Intra-modal Relation and Emotional Incongruity Learning using Graph Attention Networks for Multimodal Sarcasm Detection
Apr 11, 2025·,,,
,,·
1 min read
Devraj Raghuvanshi
Xiyuan Gao
Zhu Li
Shubhi Bansal

Matt Coler
Nagendra Kumar
Shekhar Nayak

Abstract
Real-world sarcasm often involves multiple modalities (text, audio, video). Emotional incongruity across modalities can be important cues for detecting sarcasm. This work presents a novel approach to multimodal sarcasm detection that leverages both intra-modal relations and inter-modal emotional incongruities. We introduce a Graph Attention Network-based model for capturing relationships within modalities and a Contrastive Attention Mechanism for identifying emotional incongruities between modalities. Our approach also includes a coherent multimodal data augmentation strategy to address limited labeled examples. Experiments on the MUStARD++ dataset demonstrate that our method outperforms state-of-the-art approaches, achieving significant improvements in precision, recall, and F1 scores.
Type
Publication
In 2025 IEEE International Conference on Acoustics, Speech and Signal Processing (ICASSP)

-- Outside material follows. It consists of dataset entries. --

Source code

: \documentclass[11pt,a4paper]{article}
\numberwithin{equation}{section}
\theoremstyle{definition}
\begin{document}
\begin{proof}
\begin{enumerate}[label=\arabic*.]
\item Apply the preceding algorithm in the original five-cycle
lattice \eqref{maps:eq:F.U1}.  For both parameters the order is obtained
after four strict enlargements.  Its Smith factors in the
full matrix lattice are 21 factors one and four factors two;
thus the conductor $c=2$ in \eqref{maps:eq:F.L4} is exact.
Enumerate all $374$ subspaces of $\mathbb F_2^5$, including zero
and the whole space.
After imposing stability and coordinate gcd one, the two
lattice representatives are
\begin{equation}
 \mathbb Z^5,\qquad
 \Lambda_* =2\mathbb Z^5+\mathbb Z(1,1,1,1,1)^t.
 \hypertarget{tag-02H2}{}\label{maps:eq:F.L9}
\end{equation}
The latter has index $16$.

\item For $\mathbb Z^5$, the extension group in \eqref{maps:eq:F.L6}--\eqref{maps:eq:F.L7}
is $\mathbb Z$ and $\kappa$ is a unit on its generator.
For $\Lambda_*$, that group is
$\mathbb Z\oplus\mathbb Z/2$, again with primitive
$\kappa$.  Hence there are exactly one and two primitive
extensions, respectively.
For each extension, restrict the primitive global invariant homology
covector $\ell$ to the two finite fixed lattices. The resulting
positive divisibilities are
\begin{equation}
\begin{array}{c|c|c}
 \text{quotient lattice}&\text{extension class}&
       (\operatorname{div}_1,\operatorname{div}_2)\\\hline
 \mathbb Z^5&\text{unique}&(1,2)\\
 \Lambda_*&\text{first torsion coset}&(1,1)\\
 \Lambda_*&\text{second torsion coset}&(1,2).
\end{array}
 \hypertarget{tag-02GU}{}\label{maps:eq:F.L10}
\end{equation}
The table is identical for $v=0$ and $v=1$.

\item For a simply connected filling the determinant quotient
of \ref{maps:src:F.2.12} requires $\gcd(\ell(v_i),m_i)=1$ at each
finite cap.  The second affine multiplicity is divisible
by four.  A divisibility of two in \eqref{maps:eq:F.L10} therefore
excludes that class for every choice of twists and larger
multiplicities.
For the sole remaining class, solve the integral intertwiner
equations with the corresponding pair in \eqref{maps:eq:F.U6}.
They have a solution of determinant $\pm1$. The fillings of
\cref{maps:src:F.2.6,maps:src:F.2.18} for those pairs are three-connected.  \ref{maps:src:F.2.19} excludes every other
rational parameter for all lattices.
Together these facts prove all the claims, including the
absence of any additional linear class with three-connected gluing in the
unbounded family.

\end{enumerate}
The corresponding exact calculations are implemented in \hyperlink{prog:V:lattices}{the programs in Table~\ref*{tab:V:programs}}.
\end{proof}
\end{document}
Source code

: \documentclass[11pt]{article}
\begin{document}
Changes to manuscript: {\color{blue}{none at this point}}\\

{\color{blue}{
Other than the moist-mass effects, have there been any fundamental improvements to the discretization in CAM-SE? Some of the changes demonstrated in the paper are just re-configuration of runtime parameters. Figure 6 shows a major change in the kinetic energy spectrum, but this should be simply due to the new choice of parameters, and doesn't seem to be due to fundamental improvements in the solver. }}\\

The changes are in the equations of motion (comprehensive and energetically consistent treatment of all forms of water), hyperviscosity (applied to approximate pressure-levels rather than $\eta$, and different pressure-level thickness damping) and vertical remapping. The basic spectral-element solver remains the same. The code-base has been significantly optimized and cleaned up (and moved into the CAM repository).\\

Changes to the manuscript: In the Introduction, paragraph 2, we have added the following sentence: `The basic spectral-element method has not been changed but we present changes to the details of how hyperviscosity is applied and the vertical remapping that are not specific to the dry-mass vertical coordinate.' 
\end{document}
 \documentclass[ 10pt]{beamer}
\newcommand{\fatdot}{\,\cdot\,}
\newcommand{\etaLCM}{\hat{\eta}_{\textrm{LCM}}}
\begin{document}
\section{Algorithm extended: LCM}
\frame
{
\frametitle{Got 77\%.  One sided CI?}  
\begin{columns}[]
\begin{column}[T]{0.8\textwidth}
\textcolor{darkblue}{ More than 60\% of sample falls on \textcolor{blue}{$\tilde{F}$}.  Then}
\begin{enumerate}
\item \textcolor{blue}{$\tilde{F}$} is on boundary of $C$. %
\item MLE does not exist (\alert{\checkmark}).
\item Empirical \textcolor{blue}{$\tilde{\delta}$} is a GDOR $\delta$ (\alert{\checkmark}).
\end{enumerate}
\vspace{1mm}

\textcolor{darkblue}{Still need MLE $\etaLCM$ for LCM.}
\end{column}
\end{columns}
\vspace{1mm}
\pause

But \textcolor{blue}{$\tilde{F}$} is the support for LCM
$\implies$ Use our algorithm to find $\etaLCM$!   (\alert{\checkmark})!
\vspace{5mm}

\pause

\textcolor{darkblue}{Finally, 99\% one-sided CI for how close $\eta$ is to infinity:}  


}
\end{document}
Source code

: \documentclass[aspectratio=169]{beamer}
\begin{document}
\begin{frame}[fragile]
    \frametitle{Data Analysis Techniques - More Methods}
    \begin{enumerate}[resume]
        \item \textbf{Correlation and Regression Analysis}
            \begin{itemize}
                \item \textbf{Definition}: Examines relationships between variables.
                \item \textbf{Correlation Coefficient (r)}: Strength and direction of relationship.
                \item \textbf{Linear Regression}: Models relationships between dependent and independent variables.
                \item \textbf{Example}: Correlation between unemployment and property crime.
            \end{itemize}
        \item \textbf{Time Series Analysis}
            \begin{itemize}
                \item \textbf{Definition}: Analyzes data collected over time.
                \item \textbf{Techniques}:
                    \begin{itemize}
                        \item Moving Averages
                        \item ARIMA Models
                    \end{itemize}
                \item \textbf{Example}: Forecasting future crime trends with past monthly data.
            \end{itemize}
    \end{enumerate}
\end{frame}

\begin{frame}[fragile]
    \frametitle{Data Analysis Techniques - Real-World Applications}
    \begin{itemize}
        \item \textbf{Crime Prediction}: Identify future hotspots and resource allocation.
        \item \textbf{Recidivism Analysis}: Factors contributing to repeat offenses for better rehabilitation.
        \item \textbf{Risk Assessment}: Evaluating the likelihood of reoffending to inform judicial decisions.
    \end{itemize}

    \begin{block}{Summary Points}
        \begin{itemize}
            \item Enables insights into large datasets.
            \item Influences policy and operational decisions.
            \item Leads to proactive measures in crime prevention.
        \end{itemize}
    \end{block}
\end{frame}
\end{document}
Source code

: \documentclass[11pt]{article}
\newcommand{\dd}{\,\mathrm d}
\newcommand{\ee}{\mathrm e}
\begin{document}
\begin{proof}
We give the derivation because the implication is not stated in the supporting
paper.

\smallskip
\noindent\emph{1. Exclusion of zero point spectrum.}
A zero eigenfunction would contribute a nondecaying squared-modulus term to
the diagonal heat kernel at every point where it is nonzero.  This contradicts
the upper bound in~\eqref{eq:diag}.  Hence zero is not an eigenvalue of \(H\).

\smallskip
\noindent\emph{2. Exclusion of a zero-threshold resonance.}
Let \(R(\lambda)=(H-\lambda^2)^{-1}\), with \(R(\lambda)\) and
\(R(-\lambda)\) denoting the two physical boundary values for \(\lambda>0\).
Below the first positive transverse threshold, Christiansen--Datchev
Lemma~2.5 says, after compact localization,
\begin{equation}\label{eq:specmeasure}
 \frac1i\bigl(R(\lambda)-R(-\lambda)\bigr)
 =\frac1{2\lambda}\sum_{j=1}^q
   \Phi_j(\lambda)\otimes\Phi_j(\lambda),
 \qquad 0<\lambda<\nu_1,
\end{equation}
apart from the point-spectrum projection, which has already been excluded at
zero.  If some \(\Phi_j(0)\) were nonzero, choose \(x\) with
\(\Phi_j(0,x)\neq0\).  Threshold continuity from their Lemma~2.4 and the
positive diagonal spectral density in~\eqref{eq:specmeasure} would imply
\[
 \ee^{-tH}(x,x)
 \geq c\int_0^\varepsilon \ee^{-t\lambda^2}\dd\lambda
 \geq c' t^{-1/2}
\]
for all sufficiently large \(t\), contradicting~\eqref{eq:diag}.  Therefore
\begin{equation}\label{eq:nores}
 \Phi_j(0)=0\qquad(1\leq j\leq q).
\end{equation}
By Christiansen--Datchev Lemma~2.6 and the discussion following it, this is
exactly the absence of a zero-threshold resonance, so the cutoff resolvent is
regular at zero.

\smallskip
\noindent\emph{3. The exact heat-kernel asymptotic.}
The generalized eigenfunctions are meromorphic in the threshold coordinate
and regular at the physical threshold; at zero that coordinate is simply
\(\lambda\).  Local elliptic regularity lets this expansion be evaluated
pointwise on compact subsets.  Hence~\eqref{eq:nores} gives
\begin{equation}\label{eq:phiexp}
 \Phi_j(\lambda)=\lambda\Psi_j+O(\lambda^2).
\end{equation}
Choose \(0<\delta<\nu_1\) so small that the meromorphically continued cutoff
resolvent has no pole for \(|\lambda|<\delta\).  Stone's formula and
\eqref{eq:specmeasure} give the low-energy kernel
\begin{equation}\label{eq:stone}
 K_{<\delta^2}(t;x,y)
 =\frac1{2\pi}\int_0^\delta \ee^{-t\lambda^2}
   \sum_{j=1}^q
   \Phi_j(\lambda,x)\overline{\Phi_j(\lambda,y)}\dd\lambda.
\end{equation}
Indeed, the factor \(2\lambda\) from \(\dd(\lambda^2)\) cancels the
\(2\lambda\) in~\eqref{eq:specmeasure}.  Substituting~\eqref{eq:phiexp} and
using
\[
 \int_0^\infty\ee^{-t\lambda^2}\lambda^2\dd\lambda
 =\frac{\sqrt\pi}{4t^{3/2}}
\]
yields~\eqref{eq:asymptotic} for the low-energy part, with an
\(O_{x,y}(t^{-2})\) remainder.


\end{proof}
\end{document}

This paper presents a novel approach to multimodal sarcasm detection that combines Graph Attention Networks for intra-modal relation learning with a Contrastive Attention Mechanism for identifying emotional incongruities between modalities. Our model achieved state-of-the-art performance on the MUStARD++ dataset, with particularly strong results when integrating all three modalities (text, audio, and visual).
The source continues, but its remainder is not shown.